Burlingame was born in New Berlin, Chenango County, New York. In 1823 his parents (Joel Burlingame and Freelove Angell) took him to Ohio, and about ten years afterwards to Michigan. Between 1838 and 1841 he studied at the Detroit branch of the University of Michigan, and in 1846 graduated from Harvard Law School. On June 3, 1847 he married Jane Cornelia Livermore. They had sons Edward Livermore Burlingame (born 1848) and Walter Angell Burlingame (born 1852), as well as a daughter Gertrude Burlingame (born 1856).
Burlingame practised law in Boston, Massachusetts, and won a wide reputation by his speeches for the Free Soil Party in 1848. He was a member of the Massachusetts constitutional convention in 1853, of the state senate from 1853 to 1854, and of the United States House of Representatives from 1855 to 1861, being elected for the first term as a Know Nothing and afterwards as a member of the new Republican Party, which he helped to organize in Massachusetts. He is a brother of the Delta Kappa Epsilon fraternity (Sigma chapter).

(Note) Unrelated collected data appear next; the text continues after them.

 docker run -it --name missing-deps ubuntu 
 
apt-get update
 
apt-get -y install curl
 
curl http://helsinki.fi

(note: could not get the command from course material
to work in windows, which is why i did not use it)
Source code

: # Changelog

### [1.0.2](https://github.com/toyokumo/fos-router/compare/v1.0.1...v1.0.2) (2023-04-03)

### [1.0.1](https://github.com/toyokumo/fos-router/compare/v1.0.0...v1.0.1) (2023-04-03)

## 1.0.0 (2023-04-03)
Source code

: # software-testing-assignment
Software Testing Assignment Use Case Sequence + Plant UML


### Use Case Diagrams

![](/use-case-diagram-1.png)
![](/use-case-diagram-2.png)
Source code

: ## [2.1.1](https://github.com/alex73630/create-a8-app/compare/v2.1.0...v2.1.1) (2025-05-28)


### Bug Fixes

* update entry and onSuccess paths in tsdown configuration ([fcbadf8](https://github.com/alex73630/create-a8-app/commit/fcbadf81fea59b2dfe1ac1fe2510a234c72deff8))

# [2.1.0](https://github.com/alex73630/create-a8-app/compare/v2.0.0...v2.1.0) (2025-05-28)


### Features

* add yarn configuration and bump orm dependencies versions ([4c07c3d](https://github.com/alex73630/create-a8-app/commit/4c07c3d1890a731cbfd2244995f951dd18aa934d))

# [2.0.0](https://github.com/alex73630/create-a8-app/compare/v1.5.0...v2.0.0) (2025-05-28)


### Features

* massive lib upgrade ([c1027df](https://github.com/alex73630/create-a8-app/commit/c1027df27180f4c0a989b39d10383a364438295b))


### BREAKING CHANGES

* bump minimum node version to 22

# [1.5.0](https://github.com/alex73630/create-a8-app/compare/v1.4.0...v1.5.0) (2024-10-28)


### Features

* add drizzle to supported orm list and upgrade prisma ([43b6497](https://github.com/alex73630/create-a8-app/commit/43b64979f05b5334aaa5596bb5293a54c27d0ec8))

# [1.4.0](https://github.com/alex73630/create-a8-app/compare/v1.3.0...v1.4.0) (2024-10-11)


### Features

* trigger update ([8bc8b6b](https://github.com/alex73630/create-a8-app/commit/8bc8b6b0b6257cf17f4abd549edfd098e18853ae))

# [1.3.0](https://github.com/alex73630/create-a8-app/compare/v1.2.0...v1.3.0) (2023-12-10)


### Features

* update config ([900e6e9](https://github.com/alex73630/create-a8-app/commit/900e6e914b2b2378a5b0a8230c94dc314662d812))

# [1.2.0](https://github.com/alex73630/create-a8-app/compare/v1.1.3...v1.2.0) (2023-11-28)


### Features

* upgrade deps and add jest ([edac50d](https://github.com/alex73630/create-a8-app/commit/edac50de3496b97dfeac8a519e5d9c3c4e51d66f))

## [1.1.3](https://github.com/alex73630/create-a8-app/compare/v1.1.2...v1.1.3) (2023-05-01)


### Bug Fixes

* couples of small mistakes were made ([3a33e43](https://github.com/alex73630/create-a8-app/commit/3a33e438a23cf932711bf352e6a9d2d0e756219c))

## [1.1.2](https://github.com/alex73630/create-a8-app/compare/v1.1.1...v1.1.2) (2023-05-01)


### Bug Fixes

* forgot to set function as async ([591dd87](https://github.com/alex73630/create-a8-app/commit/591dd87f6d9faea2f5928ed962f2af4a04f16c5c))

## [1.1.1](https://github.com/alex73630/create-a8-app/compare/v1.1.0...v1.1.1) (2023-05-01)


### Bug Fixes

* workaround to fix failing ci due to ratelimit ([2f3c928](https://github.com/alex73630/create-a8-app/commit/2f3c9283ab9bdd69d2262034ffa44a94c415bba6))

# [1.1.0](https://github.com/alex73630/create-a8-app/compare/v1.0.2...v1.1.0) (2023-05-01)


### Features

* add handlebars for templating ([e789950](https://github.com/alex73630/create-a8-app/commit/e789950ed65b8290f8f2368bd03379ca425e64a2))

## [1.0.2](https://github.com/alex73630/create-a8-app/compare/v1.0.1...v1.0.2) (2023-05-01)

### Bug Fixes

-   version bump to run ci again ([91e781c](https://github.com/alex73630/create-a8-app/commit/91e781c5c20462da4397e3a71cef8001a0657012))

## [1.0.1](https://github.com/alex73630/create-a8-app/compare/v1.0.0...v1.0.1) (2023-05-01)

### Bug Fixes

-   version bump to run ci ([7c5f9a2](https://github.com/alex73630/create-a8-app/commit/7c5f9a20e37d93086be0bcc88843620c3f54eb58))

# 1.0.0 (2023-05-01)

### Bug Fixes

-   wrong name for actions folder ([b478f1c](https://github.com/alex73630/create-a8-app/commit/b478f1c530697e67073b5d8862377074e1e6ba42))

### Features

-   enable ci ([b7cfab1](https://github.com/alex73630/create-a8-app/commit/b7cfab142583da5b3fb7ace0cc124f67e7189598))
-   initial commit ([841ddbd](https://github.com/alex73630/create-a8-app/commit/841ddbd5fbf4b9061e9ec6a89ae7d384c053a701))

In May 1856, Senator Charles Sumner of Massachusetts delivered a vituperative denunciation of President Franklin Pierce and Southerners who sympathized with the pro-slavery violence in Bleeding Kansas. In particular, Sumner lambasted Senator Andrew Butler, a cousin of Congressman Preston Brooks of South Carolina. Three days later, Congressman Brooks advanced upon Sumner while he worked at his desk in the Senate chamber. Using his cane, Brooks beat Sumner into unconsciousness, with Sumner ripping his bolted-down desk from the floor as he attempted to escape. Brooks received no official censure from the House of Representatives, and was instead hailed as a hero in much of the pro-slavery South.